■ Instructions to follow: Your copy of the data should match it exactly, leaving out only the pictures.

■ Source data:
***
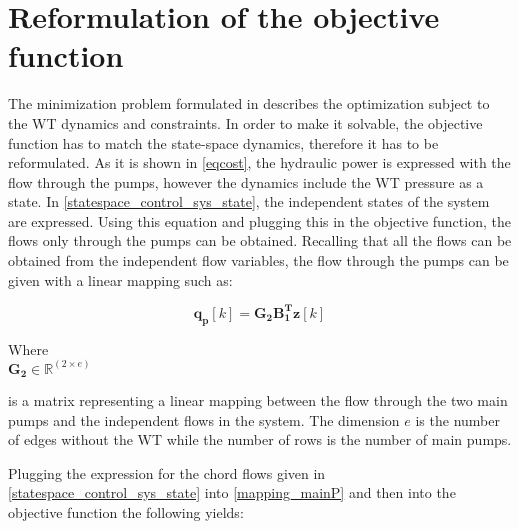 \section{Reformulation of the objective function}
\label{ObjFunc_reform}

The minimization problem formulated in  describes the optimization subject to the WT dynamics and constraints. In order to make it solvable, the objective function has to match the state-space dynamics, therefore it has to be reformulated. As it is shown in \eqref{eqcost}, the hydraulic power is expressed with the flow through the pumps, however the dynamics include the WT pressure as a state. In \eqref{statespace_control_sys_state}, the independent states of the system are expressed. Using this equation and plugging this in the objective function, the flows only through the pumps can be obtained. Recalling that all the flows can be obtained from the independent flow variables, the flow through the pumps can be given with a linear mapping such as: 

\begin{equation}
\bm{q_p}[k]  = \bm{G_{2}} \bm{B_{1}^T}  \bm{z}[k]
\label{mapping_mainP}
\end{equation}


\begin{minipage}[t]{0.20\textwidth}
Where\\
\hspace*{8mm} $\bm{G_{2}} \in \bm{\mathbb{R}}^{(2 \times e)} $ 
\end{minipage}
\begin{minipage}[t]{0.68\textwidth}
\vspace*{2mm}
is a matrix representing a linear mapping between the flow through the two main pumps and the independent flows in the system. The dimension $e$ is the number of edges without the WT while the number of rows is the number of main pumps. 
\end{minipage} 

Plugging the expression for the chord flows given in \eqref{statespace_control_sys_state} into \eqref{mapping_mainP} and then into the objective function the following yields:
***
■ Exercise output:
 \section{Reformulation of the objective function}
\label{ObjFunc_reform}

The minimization problem formulated in  describes the optimization subject to the WT dynamics and constraints. In order to make it solvable, the objective function has to match the state-space dynamics, therefore it has to be reformulated. As it is shown in \eqref{eqcost}, the hydraulic power is expressed with the flow through the pumps, however the dynamics include the WT pressure as a state. In \eqref{statespace_control_sys_state}, the independent states of the system are expressed. Using this equation and plugging this in the objective function, the flows only through the pumps can be obtained. Recalling that all the flows can be obtained from the independent flow variables, the flow through the pumps can be given with a linear mapping such as: 

\begin{equation}
\bm{q_p}[k]  = \bm{G_{2}} \bm{B_{1}^T}  \bm{z}[k]
\label{mapping_mainP}
\end{equation}


\begin{minipage}[t]{0.20\textwidth}
Where\\
\hspace*{8mm} $\bm{G_{2}} \in \bm{\mathbb{R}}^{(2 \times e)} $ 
\end{minipage}
\begin{minipage}[t]{0.68\textwidth}
\vspace*{2mm}
is a matrix representing a linear mapping between the flow through the two main pumps and the independent flows in the system. The dimension $e$ is the number of edges without the WT while the number of rows is the number of main pumps. 
\end{minipage} 

Plugging the expression for the chord flows given in \eqref{statespace_control_sys_state} into \eqref{mapping_mainP} and then into the objective function the following yields:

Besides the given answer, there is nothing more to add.